Ben Snethorst opende met zijn vertrouwde systeem: witte loper in de hoek, de eigen pionnen eromheen op zwart, en de vijandelijke veste bestoken. Martin Krijger ontwikkelde zijn stelling zo snel mogelijk en lokt met zijn witveldige loper enkele verzwakkingen uit bij Snethorst. Het kostte Snethorst veel moeite deze zwaktes te dekken waardoor hij er niet mee aan toe kwam zijn stelling verder te ontwikkelen, waardoor de andere loper en een toren werkeloos tegen hun eigen pionnen aankeken. Toen de stelling op de koningsvleugel steeds verder open kwam was de aanval van Krijger niet meer te stoppen.

Nadat Peter met wit kort gerokeerd had tegen kees vd N. ruilde kees snel de witte lopers op G2. Kees ging 35 min nadenken ( en nog een rondje lopen langs de andere borden van Martin en Sjaak ) en speelde toen h 4. De koningsvleugel kwam zwaar onder druk te staan , kraakte en beefde, maar Kees kon het net niet afmaken.

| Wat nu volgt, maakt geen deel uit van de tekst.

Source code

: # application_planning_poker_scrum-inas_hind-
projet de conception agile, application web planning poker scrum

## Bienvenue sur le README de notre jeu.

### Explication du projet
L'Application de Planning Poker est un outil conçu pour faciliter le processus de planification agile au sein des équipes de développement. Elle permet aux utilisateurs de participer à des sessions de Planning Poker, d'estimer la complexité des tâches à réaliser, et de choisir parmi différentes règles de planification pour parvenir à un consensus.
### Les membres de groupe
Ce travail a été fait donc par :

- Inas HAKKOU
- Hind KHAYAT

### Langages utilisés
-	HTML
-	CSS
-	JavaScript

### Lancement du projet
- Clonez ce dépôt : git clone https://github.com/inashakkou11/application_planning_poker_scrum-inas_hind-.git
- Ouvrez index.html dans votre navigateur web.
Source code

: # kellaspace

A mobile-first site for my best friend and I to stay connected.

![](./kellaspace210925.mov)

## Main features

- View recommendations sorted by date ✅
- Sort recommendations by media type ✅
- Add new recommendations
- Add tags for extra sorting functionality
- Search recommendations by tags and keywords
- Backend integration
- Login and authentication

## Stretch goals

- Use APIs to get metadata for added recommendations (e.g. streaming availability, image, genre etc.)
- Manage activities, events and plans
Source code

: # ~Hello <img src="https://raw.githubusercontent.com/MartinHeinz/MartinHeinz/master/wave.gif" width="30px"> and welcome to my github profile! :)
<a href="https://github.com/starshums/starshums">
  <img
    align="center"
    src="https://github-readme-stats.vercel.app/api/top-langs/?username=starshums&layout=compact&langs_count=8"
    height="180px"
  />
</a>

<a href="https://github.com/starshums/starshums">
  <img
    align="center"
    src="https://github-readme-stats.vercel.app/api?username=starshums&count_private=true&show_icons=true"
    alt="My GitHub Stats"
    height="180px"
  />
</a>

Achteraf bleek dat Kees eerst lang had moeten rokeren, zodat hij meer hout had. Met 2 torens en twee pionnen meer tegen toren en 2 paarden van Peter bood Kees ( ondanks weinig tijd ) te snel remise aan en werden de punten gedeeld.

Nadat René van Rikxoort en Fokko Baakman de pionnen voor de koning op hadden geschoven en de paarden naar buiten hadden gebracht was de meest gespeelde opening op het bord geskomen. Al miljoenen keren gespeeld. Het was dan ook zeer verwonderlijk dat Van Rikxoort een paard berloor. Baakman zette hierop vrolijk de aanval in, maar raakte om duistere redenen ook een paard kwijt. Het pionnetje dat Baakman toch meer had stelde op zich niet veel voor. Wel wist hij heel knap met zijn overgebleven paard de witte loper het leven zo zuur te maken dat hij er nog een pion bij won. De rest was een kwestie van techniek.

Met enige verwisseling van zetten kwamen de spelers in een damegambiet terecht. Dit leverde Adrie de Jonge een pion op en Piet de Vreede enkele open lijnen waardoor hij de zwarte rokade lange tijd kon tegenhouden en zijn stukken ontwikkelde waarbij De Jonge heel secuur moest spelen om de kleine voorsprong te behouden. Dit lukte hem wonderwel maar nadat er enkele stukken waren afgeruild en de pion teruggegeven was de kou eigenlijk uit de lucht. Beide spelers bleven naar kansen zoeken maar toen ook de pionnen op de damevleugel waren geruild en er voor elk drie pionnen en één toren overbleef bleek de stelling weinig muziek meer te bevatten en werd de strijdbijl harmonisch begraven, besprenkeld met een drankje uit de -nieuwe!- bar van Dick: Remise.